Operations - Website Offline Controls, Heartbeat, And API Observability¶
Overview¶
This document specifies missing legacy behavior for storefront offline controls and API observability that is currently not covered in dedicated migration specs.
Checklist coverage:
- OP-001 Offline middleware / website online-offline controls
- OP-004 Request/response traffic recording middleware in APIs
- OP-005 Sentry exception capture in APIs
- OP-012 Heartbeat endpoint/admin heartbeat module
Primary legacy evidence:
- _core/config/router.php
- _www/index.php
- _www/api.php
- _www/appconfig/constants.php
- src/functions.php
- src/Atraxion/Front/Middleware/OfflineMiddleware.php
- src/Atraxion/Common/Command/WebsiteOfflineCommand.php
- src/Atraxion/Common/Command/WebsiteOnlineCommand.php
- _api/index.php
- _autodoc/index.php
- src/Atraxion/Api/Middleware/TrafficRecordingMiddleware.php
- src/Atraxion/Api/Repository/TrafficRecordingRepository.php
- src/Atraxion/Api/Resources/doctrine/TrafficRecording.orm.xml
- src/Atraxion/Request/RequestResponseRecorderMiddleware.php
- src/Atraxion/Request/DbTableRequestResponseStorage.php
- src/Atraxion/Api/Service/SentryService.php
- _www/appconfig/bootstrap.php
- _core/config/routing.php
- _admin/config/routing.php
- _core/controller/classes/atx/system/HeartbeatController.php
- _admin/controller/classes/atx/system/AdminHeartbeatController.php
Legacy Capabilities (As-Is)¶
1. Website Offline Controls (OP-001)¶
State model:
1. Offline state is represented by file presence at OFFLINE_FILE (APP_PUBLIC_DIR/appconfig/offline).
2. File contents store the expected back-online timestamp.
3. is_offline(bool $checkIp) supports privileged-IP bypass when $checkIp=true.
Control entry points:
1. CLI command website:offline [back-online] writes/extends offline timestamp.
2. CLI command website:online removes offline file.
Runtime enforcement:
1. _www/index.php blocks public storefront early when is_offline(true) and renders offline page.
2. _www/api.php returns HTTP 503 JSON when is_offline(true).
3. Slim front app uses OfflineMiddleware in _core/config/router.php; middleware checks is_offline(false) and returns 503 HTML or JSON payload.
2. API Traffic Recording (OP-004)¶
_api application:
1. Uses TrafficRecordingMiddleware.
2. Records request/response in api_traffic_logs Doctrine entity.
3. Captures duration and runs probabilistic retention cleanup (~5%) for logs older than two months.

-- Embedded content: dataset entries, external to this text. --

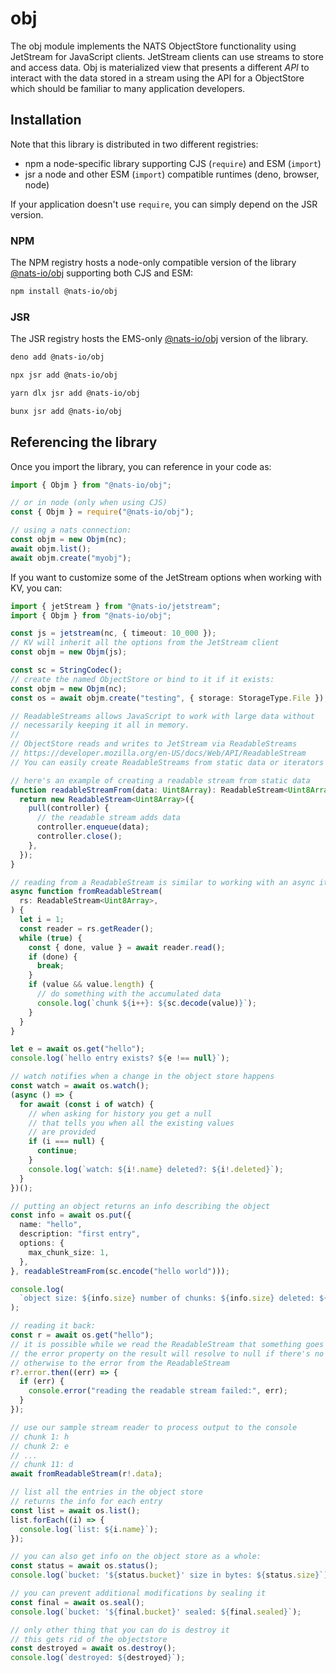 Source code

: # obj

The obj module implements the NATS ObjectStore functionality using JetStream for
JavaScript clients. JetStream clients can use streams to store and access data.
Obj is materialized view that presents a different _API_ to interact with the
data stored in a stream using the API for a ObjectStore which should be familiar
to many application developers.

## Installation

Note that this library is distributed in two different registries:

- npm a node-specific library supporting CJS (`require`) and ESM (`import`)
- jsr a node and other ESM (`import`) compatible runtimes (deno, browser, node)

If your application doesn't use `require`, you can simply depend on the JSR
version.

### NPM

The NPM registry hosts a node-only compatible version of the library
[@nats-io/obj](https://www.npmjs.com/package/@nats-io/obj) supporting both CJS
and ESM:

```bash
npm install @nats-io/obj
```

### JSR

The JSR registry hosts the EMS-only [@nats-io/obj](https://jsr.io/@nats-io/obj)
version of the library.

```bash
deno add @nats-io/obj
```

```bash
npx jsr add @nats-io/obj
```

```bash
yarn dlx jsr add @nats-io/obj
```

```bash
bunx jsr add @nats-io/obj
```

## Referencing the library

Once you import the library, you can reference in your code as:

```javascript
import { Objm } from "@nats-io/obj";

// or in node (only when using CJS)
const { Objm } = require("@nats-io/obj");

// using a nats connection:
const objm = new Objm(nc);
await objm.list();
await objm.create("myobj");
```

If you want to customize some of the JetStream options when working with KV, you
can:

```typescript
import { jetStream } from "@nats-io/jetstream";
import { Objm } from "@nats-io/obj";

const js = jetstream(nc, { timeout: 10_000 });
// KV will inherit all the options from the JetStream client
const objm = new Objm(js);
```

```typescript
const sc = StringCodec();
// create the named ObjectStore or bind to it if it exists:
const objm = new Objm(nc);
const os = await objm.create("testing", { storage: StorageType.File });

// ReadableStreams allows JavaScript to work with large data without
// necessarily keeping it all in memory.
//
// ObjectStore reads and writes to JetStream via ReadableStreams
// https://developer.mozilla.org/en-US/docs/Web/API/ReadableStream
// You can easily create ReadableStreams from static data or iterators

// here's an example of creating a readable stream from static data
function readableStreamFrom(data: Uint8Array): ReadableStream<Uint8Array> {
  return new ReadableStream<Uint8Array>({
    pull(controller) {
      // the readable stream adds data
      controller.enqueue(data);
      controller.close();
    },
  });
}

// reading from a ReadableStream is similar to working with an async iterator:
async function fromReadableStream(
  rs: ReadableStream<Uint8Array>,
) {
  let i = 1;
  const reader = rs.getReader();
  while (true) {
    const { done, value } = await reader.read();
    if (done) {
      break;
    }
    if (value && value.length) {
      // do something with the accumulated data
      console.log(`chunk ${i++}: ${sc.decode(value)}`);
    }
  }
}

let e = await os.get("hello");
console.log(`hello entry exists? ${e !== null}`);

// watch notifies when a change in the object store happens
const watch = await os.watch();
(async () => {
  for await (const i of watch) {
    // when asking for history you get a null
    // that tells you when all the existing values
    // are provided
    if (i === null) {
      continue;
    }
    console.log(`watch: ${i!.name} deleted?: ${i!.deleted}`);
  }
})();

// putting an object returns an info describing the object
const info = await os.put({
  name: "hello",
  description: "first entry",
  options: {
    max_chunk_size: 1,
  },
}, readableStreamFrom(sc.encode("hello world")));

console.log(
  `object size: ${info.size} number of chunks: ${info.size} deleted: ${info.deleted}`,
);

// reading it back:
const r = await os.get("hello");
// it is possible while we read the ReadableStream that something goes wrong
// the error property on the result will resolve to null if there's no error
// otherwise to the error from the ReadableStream
r?.error.then((err) => {
  if (err) {
    console.error("reading the readable stream failed:", err);
  }
});

// use our sample stream reader to process output to the console
// chunk 1: h
// chunk 2: e
// ...
// chunk 11: d
await fromReadableStream(r!.data);

// list all the entries in the object store
// returns the info for each entry
const list = await os.list();
list.forEach((i) => {
  console.log(`list: ${i.name}`);
});

// you can also get info on the object store as a whole:
const status = await os.status();
console.log(`bucket: '${status.bucket}' size in bytes: ${status.size}`);

// you can prevent additional modifications by sealing it
const final = await os.seal();
console.log(`bucket: '${final.bucket}' sealed: ${final.sealed}`);

// only other thing that you can do is destroy it
// this gets rid of the objectstore
const destroyed = await os.destroy();
console.log(`destroyed: ${destroyed}`);
```

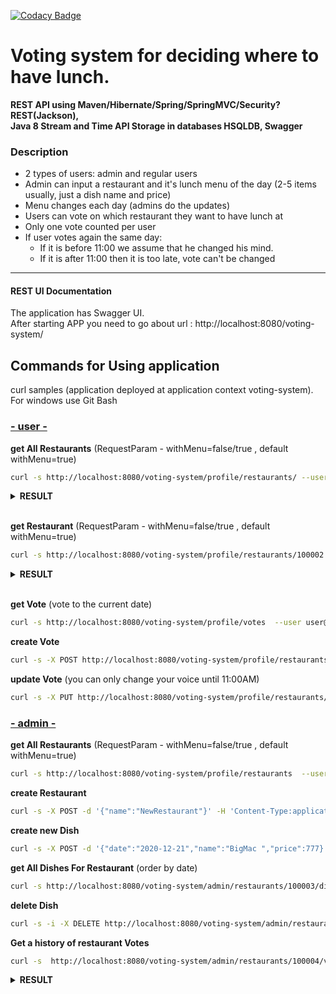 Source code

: [![Codacy Badge](https://app.codacy.com/project/badge/Grade/a4b79bfd96ce4a0e96b145af99eaf95b)](https://www.codacy.com/gh/DmitryPodkutin/voting_system/dashboard?utm_source=github.com&amp;utm_medium=referral&amp;utm_content=DmitryPodkutin/voting_system&amp;utm_campaign=Badge_Grade)
# Voting system for deciding where to have lunch.

**REST API using Maven/Hibernate/Spring/SpringMVC/Security?REST(Jackson),  
Java 8 Stream and Time API Storage in databases HSQLDB, Swagger**

### Description

 * 2 types of users: admin and regular users
 * Admin can input a restaurant and it's lunch menu of the day (2-5 items usually, just a dish name and price)
 * Menu changes each day (admins do the updates)
 * Users can vote on which restaurant they want to have lunch at
 * Only one vote counted per user
 * If user votes again the same day:
    - If it is before 11:00 we assume that he changed his mind.
    - If it is after 11:00 then it is too late, vote can't be changed
------
#### REST UI Documentation
The application has Swagger UI.  
After starting APP you need to go about url : http://localhost:8080/voting-system/

## Commands for Using application
curl samples (application deployed at application context voting-system).
For windows use Git Bash


<b><h3><ins>- user -</ins></h3></b>

**get All Restaurants** (RequestParam - withMenu=false/true , default withMenu=true)

```sh
curl -s http://localhost:8080/voting-system/profile/restaurants/ --user user@yandex.ru:password
```
<b>
<details>
<summary><b>RESULT</b></summary>
<pre>

[
    {
        "id": 100003,
        "name": "Colonies"
    },
    {
        "id": 100002,
        "name": "Debasus"
    },
    {
        "id": 100004,
        "name": "The Lounge Cafe"
    }
]
</pre>
</details>
</b>
<br>

**get Restaurant** (RequestParam - withMenu=false/true , default withMenu=true)

```sh
curl -s http://localhost:8080/voting-system/profile/restaurants/100002  --user user@yandex.ru:password
```
<b>
<details>
<summary><b>RESULT</b></summary>
<pre>

{
        "id": 100002,
        "menu": [
            {
                "date": "2020-12-22",
                "id": 100005,
                "name": "Bear",
                "price": 120
            },
            {
                "date": "2020-12-22",
                "id": 100006,
                "name": "Garlic bread",
                "price": 670
            },
            {
                "date": "2020-12-22",
                "id": 100007,
                "name": "BBQ ribs",
                "price": 340
            }
        ],
        "name": "Debasus"
    }
</pre>
</details>
</b>
<br>

**get Vote** (vote to the current date)
```sh
curl -s http://localhost:8080/voting-system/profile/votes  --user user@yandex.ru:password
```
**create Vote**  
```sh
curl -s -X POST http://localhost:8080/voting-system/profile/restaurants/100003/votes  --user user@yandex.ru:password
```
**update Vote** (you can only change your voice until 11:00AM)
```sh
curl -s -X PUT http://localhost:8080/voting-system/profile/restaurants/100004/votes/100019  --user user@yandex.ru:password
```

<b><h3><ins>- admin -</ins></h3></b>

**get All Restaurants** (RequestParam - withMenu=false/true , default withMenu=true)
```sh
curl -s http://localhost:8080/voting-system/profile/restaurants  --user admin@gmail.com:admin
```
**create Restaurant**
```sh
curl -s -X POST -d '{"name":"NewRestaurant"}' -H 'Content-Type:application/json;charset=UTF-8' http://localhost:8080/voting-system/admin/restaurants --user admin@gmail.com:admin
```

**create new Dish**
```sh
curl -s -X POST -d '{"date":"2020-12-21","name":"BigMac ","price":777}' -H 'Content-Type:application/json;charset=UTF-8' http://localhost:8080/voting-system/admin/restaurants/100003/dishes --user admin@gmail.com:admin
```

**get All Dishes For Restaurant** (order by date)
```sh
curl -s http://localhost:8080/voting-system/admin/restaurants/100003/dishes --user admin@gmail.com:admin
```
**delete Dish**
```sh
curl -s -i -X DELETE http://localhost:8080/voting-system/admin/restaurants/100003/dishes/100010  --user admin@gmail.com:admin
```

**Get a history of restaurant Votes**

```sh
curl -s  http://localhost:8080/voting-system/admin/restaurants/100004/votes --user admin@gmail.com:admin
```

<b>
<details>
<summary><b>RESULT</b></summary>
<pre>

{
      "date": "2020-10-19",
      "id": 100015,
      "restaurant": {
          "id": 100004,
          "name": "The Lounge Cafe"
      }
  },
  {
      "date": "2020-10-23",
      "id": 100014,
      "restaurant": {
          "id": 100004,
          "name": "The Lounge Cafe"
      }
  },
  {
      "date": "2020-11-09",
      "id": 100017,
      "restaurant": {
          "id": 100004,
          "name": "The Lounge Cafe"
      }
  }
</pre>
</details>
</b>
<br>
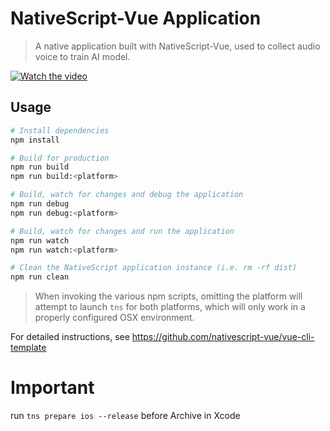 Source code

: # NativeScript-Vue Application

> A native application built with NativeScript-Vue, used to collect audio voice to train AI model.

[![Watch the video](https://img.youtube.com/vi/I3rJG5V8e5w/0.jpg)](https://www.youtube.com/watch?v=I3rJG5V8e5w)

## Usage

``` bash
# Install dependencies
npm install

# Build for production
npm run build
npm run build:<platform>

# Build, watch for changes and debug the application
npm run debug
npm run debug:<platform>

# Build, watch for changes and run the application
npm run watch
npm run watch:<platform>

# Clean the NativeScript application instance (i.e. rm -rf dist)
npm run clean
```

> When invoking the various npm scripts, omitting the platform will attempt to launch `tns` for both platforms, which will only work in a properly configured OSX environment.

For detailed instructions, see https://github.com/nativescript-vue/vue-cli-template


# Important
run `tns prepare ios --release` before Archive in Xcode
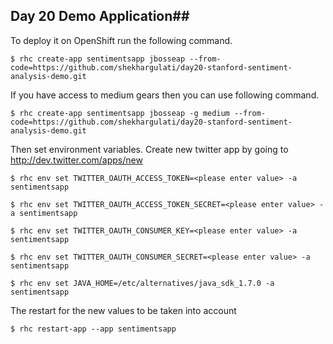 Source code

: ## Day 20 Demo Application##

To deploy it on OpenShift run the following command.

```
$ rhc create-app sentimentsapp jbosseap --from-code=https://github.com/shekhargulati/day20-stanford-sentiment-analysis-demo.git
```

If you have access to medium gears then you can use following command.

```
$ rhc create-app sentimentsapp jbosseap -g medium --from-code=https://github.com/shekhargulati/day20-stanford-sentiment-analysis-demo.git
```

Then set environment variables. Create new twitter app by going to http://dev.twitter.com/apps/new

```
$ rhc env set TWITTER_OAUTH_ACCESS_TOKEN=<please enter value> -a sentimentsapp

$ rhc env set TWITTER_OAUTH_ACCESS_TOKEN_SECRET=<please enter value> -a sentimentsapp

$ rhc env set TWITTER_OAUTH_CONSUMER_KEY=<please enter value> -a sentimentsapp

$ rhc env set TWITTER_OAUTH_CONSUMER_SECRET=<please enter value> -a sentimentsapp

$ rhc env set JAVA_HOME=/etc/alternatives/java_sdk_1.7.0 -a sentimentsapp
```

The restart for the new values to be taken into account

```
$ rhc restart-app --app sentimentsapp
```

4. On exceptions, writes a debug-level synthetic response into logs and returns safe error response.
_autodoc application:
1. Uses RequestResponseRecorderMiddleware with autodoc_traffic_logger.
2. Persists request, response, and optional exception fields in DB table autodoc_traffic_logs.
3. Retention is probabilistic (~5%) with a two-week window.
4. Middleware rethrows exceptions after recording; default error handler then builds JSON error response.
3. API Sentry Exception Capture (OP-005)¶
Global bootstrap:
1. _www/appconfig/bootstrap.php initializes Sentry SDK.
2. Shutdown handler captures fatal errors as Sentry messages.
Per-app capture points:
1. _api default error handler captures exception with request context via SentryService.
2. _api TrafficRecordingMiddleware also captures exception before building fallback response.
3. _autodoc default error handler captures exception with request context via SentryService.
Context enrichment:
1. SentryService attaches request metadata, locale tag, optional authenticated user info, endpoint, and IP.
2. Selected sensitive fields are redacted for Sentry context (authorization, cookie, selected auth server params).
4. Heartbeat Endpoint And Admin Heartbeat Module (OP-012)¶
Public heartbeat route:
1. Legacy route key hb maps to HeartbeatController.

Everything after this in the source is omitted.